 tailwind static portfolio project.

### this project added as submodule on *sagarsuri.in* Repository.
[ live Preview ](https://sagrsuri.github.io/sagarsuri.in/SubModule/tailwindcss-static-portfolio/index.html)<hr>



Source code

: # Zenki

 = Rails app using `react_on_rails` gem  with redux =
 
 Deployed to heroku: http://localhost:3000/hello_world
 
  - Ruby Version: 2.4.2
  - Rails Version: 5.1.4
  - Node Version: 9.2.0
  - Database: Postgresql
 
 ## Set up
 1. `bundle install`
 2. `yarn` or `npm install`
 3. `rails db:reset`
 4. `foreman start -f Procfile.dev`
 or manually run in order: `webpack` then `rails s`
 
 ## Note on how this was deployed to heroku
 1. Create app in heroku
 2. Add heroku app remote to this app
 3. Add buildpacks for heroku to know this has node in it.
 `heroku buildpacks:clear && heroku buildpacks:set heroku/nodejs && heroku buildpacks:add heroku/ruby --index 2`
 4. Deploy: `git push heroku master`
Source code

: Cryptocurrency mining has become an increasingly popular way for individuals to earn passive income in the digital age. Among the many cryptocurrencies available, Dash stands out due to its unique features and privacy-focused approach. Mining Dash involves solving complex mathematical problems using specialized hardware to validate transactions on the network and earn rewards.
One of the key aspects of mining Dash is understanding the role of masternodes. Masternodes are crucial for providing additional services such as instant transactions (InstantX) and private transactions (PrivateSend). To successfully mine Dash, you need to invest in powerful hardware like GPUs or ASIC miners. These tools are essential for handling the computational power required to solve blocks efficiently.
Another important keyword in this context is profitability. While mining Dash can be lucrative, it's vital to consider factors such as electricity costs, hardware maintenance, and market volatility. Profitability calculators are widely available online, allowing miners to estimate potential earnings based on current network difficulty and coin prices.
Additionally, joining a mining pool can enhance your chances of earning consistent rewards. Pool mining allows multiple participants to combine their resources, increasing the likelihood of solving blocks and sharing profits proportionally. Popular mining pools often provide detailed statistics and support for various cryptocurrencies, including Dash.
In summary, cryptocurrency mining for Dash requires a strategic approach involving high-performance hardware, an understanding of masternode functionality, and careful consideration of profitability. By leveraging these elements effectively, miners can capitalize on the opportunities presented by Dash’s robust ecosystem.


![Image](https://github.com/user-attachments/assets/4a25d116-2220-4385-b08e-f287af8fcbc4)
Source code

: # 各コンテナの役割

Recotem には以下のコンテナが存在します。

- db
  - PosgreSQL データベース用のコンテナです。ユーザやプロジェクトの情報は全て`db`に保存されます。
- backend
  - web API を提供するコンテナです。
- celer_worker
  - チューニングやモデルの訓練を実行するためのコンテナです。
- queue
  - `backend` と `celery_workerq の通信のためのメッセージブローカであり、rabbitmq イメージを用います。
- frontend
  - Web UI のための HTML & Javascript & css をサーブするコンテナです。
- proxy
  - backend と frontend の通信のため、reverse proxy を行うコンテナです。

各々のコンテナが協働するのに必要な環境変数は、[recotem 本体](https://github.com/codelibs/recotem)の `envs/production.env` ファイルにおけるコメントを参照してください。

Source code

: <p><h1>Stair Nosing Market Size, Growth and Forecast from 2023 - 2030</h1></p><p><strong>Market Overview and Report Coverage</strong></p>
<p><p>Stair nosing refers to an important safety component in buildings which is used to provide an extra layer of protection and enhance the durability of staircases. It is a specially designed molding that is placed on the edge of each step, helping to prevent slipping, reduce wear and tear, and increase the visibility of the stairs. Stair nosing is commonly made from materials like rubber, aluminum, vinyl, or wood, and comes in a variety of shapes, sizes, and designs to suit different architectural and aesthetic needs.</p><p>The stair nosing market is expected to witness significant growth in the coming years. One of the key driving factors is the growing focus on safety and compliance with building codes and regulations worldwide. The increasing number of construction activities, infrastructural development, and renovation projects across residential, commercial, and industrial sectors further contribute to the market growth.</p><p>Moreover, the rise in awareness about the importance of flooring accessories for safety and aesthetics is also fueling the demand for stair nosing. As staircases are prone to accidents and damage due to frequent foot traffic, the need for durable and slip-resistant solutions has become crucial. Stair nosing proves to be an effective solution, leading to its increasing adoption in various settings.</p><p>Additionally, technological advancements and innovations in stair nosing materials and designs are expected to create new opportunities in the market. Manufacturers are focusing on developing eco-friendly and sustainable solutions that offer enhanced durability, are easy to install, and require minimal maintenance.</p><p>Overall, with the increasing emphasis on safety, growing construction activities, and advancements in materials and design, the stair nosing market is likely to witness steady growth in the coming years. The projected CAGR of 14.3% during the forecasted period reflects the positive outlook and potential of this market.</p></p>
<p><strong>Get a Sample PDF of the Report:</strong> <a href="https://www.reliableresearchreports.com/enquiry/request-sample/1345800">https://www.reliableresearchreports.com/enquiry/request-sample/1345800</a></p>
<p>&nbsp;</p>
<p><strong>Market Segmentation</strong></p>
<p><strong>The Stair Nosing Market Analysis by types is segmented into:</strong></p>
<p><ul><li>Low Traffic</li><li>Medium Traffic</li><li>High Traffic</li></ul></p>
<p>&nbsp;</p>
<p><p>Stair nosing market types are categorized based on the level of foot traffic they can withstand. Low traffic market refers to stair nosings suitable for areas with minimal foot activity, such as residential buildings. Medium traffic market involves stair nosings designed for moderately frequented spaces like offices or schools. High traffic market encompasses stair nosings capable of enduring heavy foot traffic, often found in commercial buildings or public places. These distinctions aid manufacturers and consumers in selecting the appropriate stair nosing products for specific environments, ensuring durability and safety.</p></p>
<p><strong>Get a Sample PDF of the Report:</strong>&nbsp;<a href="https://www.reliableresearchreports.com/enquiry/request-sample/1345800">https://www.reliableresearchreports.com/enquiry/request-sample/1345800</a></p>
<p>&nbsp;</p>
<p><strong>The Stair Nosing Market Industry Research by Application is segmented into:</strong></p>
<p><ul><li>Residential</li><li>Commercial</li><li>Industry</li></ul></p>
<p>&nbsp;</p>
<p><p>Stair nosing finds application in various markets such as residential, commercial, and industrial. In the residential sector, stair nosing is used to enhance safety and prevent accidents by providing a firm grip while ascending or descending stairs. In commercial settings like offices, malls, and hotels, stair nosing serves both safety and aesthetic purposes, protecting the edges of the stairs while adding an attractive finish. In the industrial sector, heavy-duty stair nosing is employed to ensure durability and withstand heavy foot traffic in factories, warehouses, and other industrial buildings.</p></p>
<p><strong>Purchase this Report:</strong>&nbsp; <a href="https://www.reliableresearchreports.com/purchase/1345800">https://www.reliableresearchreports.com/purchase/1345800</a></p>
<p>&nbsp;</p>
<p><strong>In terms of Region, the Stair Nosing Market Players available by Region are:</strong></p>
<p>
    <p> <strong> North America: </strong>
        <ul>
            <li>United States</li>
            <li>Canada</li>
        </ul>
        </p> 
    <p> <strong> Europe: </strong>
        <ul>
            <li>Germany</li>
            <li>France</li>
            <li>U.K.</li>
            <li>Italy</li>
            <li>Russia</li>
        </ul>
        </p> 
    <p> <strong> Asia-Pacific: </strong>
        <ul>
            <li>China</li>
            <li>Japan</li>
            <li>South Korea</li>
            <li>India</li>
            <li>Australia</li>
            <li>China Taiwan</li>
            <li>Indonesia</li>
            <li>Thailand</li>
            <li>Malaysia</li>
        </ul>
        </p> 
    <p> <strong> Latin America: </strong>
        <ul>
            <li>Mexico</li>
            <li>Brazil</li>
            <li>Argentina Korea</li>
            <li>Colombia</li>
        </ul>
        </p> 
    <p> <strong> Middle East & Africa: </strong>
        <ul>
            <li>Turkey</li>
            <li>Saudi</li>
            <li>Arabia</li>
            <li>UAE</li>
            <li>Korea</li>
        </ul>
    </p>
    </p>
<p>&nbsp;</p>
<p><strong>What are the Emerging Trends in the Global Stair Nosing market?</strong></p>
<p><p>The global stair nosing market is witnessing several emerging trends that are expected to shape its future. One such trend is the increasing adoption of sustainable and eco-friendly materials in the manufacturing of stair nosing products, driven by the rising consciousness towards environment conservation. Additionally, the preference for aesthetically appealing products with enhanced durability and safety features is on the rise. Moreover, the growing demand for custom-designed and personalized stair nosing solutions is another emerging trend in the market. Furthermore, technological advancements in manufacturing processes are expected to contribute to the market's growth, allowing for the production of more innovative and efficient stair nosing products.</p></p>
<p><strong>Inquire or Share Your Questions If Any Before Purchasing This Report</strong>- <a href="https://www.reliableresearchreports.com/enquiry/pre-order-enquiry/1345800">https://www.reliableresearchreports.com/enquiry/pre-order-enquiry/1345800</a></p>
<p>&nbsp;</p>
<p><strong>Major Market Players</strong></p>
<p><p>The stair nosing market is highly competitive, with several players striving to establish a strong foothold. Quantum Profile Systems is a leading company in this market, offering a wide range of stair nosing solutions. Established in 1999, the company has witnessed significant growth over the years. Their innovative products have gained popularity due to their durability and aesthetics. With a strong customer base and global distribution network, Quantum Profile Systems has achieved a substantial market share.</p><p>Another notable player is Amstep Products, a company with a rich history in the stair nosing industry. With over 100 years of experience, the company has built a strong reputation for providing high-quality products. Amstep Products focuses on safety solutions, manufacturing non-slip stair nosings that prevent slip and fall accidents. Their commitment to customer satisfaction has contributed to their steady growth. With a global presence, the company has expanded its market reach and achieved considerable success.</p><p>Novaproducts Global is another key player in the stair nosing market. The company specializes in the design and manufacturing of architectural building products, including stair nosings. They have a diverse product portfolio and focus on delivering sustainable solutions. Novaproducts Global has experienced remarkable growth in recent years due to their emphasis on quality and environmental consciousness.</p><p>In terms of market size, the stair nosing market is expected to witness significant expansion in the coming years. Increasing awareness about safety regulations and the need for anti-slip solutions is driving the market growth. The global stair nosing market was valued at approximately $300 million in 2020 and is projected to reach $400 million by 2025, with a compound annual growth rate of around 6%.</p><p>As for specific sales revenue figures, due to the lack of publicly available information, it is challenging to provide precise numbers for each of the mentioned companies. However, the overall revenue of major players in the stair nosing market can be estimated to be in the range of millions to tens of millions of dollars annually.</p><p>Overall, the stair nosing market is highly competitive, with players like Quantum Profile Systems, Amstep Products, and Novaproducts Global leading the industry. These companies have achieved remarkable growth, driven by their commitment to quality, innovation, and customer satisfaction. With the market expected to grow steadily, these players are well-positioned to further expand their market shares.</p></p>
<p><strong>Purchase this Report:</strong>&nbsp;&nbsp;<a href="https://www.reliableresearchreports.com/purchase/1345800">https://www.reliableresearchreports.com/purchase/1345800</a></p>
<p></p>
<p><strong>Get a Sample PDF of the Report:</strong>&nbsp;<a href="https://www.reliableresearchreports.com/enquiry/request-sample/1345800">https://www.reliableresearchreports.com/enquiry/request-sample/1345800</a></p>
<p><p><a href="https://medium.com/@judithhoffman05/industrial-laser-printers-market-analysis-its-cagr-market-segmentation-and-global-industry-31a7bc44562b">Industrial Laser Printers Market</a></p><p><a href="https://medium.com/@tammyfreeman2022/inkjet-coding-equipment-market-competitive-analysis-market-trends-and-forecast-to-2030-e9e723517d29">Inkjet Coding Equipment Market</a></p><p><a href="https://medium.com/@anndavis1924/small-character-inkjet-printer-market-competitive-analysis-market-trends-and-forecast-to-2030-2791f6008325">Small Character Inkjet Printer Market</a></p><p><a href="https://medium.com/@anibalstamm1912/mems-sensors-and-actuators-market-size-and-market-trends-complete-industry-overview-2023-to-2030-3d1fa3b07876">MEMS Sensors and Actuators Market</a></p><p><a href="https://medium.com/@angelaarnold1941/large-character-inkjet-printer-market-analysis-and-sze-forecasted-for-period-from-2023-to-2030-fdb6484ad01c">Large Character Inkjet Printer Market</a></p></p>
....................
* About this exercise:
Only the lines that hold the word "often" are wanted; each should be pulled from the records.

* Exercise solution:
Additionally, joining a mining pool can enhance your chances of earning consistent rewards. Pool mining allows multiple participants to combine their resources, increasing the likelihood of solving blocks and sharing profits proportionally. Popular mining pools often provide detailed statistics and support for various cryptocurrencies, including Dash.
<p><p>Stair nosing market types are categorized based on the level of foot traffic they can withstand. Low traffic market refers to stair nosings suitable for areas with minimal foot activity, such as residential buildings. Medium traffic market involves stair nosings designed for moderately frequented spaces like offices or schools. High traffic market encompasses stair nosings capable of enduring heavy foot traffic, often found in commercial buildings or public places. These distinctions aid manufacturers and consumers in selecting the appropriate stair nosing products for specific environments, ensuring durability and safety.</p></p>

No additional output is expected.